• [Data in this exercise]
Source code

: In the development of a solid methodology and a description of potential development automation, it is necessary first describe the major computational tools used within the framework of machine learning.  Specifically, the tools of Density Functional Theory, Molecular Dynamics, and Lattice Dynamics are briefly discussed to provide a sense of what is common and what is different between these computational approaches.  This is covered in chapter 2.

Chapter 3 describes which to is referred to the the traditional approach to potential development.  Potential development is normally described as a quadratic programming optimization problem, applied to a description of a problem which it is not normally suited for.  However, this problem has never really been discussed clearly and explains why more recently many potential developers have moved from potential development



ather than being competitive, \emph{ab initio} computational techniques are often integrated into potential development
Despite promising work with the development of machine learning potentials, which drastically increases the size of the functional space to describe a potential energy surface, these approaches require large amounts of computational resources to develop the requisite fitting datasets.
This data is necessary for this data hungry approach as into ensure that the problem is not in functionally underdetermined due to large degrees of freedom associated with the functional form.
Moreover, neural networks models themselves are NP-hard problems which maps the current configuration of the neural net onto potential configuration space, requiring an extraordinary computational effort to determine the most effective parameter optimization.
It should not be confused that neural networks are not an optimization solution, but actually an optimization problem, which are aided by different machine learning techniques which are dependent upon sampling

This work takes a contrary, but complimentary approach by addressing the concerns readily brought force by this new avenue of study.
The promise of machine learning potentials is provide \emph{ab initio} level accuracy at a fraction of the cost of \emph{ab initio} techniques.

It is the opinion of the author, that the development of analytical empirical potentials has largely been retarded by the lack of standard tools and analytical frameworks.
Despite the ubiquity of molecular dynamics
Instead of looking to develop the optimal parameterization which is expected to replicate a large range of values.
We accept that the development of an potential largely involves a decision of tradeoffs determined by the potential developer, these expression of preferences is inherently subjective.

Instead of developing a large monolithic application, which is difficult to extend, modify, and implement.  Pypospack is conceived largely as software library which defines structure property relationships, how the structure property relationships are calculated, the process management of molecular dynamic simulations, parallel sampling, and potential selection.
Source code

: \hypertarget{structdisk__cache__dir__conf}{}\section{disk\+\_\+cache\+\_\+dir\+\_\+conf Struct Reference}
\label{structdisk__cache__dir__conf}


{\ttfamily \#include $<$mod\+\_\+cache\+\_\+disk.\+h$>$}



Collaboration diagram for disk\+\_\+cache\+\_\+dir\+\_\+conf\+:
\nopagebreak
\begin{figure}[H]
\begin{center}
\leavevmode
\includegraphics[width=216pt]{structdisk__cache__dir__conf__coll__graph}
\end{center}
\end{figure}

• [Task prompt] Copy out the whole listing, exactly as written.

• [Response for this exercise]
Source code

: In the development of a solid methodology and a description of potential development automation, it is necessary first describe the major computational tools used within the framework of machine learning.  Specifically, the tools of Density Functional Theory, Molecular Dynamics, and Lattice Dynamics are briefly discussed to provide a sense of what is common and what is different between these computational approaches.  This is covered in chapter 2.

Chapter 3 describes which to is referred to the the traditional approach to potential development.  Potential development is normally described as a quadratic programming optimization problem, applied to a description of a problem which it is not normally suited for.  However, this problem has never really been discussed clearly and explains why more recently many potential developers have moved from potential development



ather than being competitive, \emph{ab initio} computational techniques are often integrated into potential development
Despite promising work with the development of machine learning potentials, which drastically increases the size of the functional space to describe a potential energy surface, these approaches require large amounts of computational resources to develop the requisite fitting datasets.
This data is necessary for this data hungry approach as into ensure that the problem is not in functionally underdetermined due to large degrees of freedom associated with the functional form.
Moreover, neural networks models themselves are NP-hard problems which maps the current configuration of the neural net onto potential configuration space, requiring an extraordinary computational effort to determine the most effective parameter optimization.
It should not be confused that neural networks are not an optimization solution, but actually an optimization problem, which are aided by different machine learning techniques which are dependent upon sampling

This work takes a contrary, but complimentary approach by addressing the concerns readily brought force by this new avenue of study.
The promise of machine learning potentials is provide \emph{ab initio} level accuracy at a fraction of the cost of \emph{ab initio} techniques.

It is the opinion of the author, that the development of analytical empirical potentials has largely been retarded by the lack of standard tools and analytical frameworks.
Despite the ubiquity of molecular dynamics
Instead of looking to develop the optimal parameterization which is expected to replicate a large range of values.
We accept that the development of an potential largely involves a decision of tradeoffs determined by the potential developer, these expression of preferences is inherently subjective.

Instead of developing a large monolithic application, which is difficult to extend, modify, and implement.  Pypospack is conceived largely as software library which defines structure property relationships, how the structure property relationships are calculated, the process management of molecular dynamic simulations, parallel sampling, and potential selection.
Source code

: \hypertarget{structdisk__cache__dir__conf}{}\section{disk\+\_\+cache\+\_\+dir\+\_\+conf Struct Reference}
\label{structdisk__cache__dir__conf}


{\ttfamily \#include $<$mod\+\_\+cache\+\_\+disk.\+h$>$}



Collaboration diagram for disk\+\_\+cache\+\_\+dir\+\_\+conf\+:
\nopagebreak
\begin{figure}[H]
\begin{center}
\leavevmode
\includegraphics[width=216pt]{structdisk__cache__dir__conf__coll__graph}
\end{center}
\end{figure}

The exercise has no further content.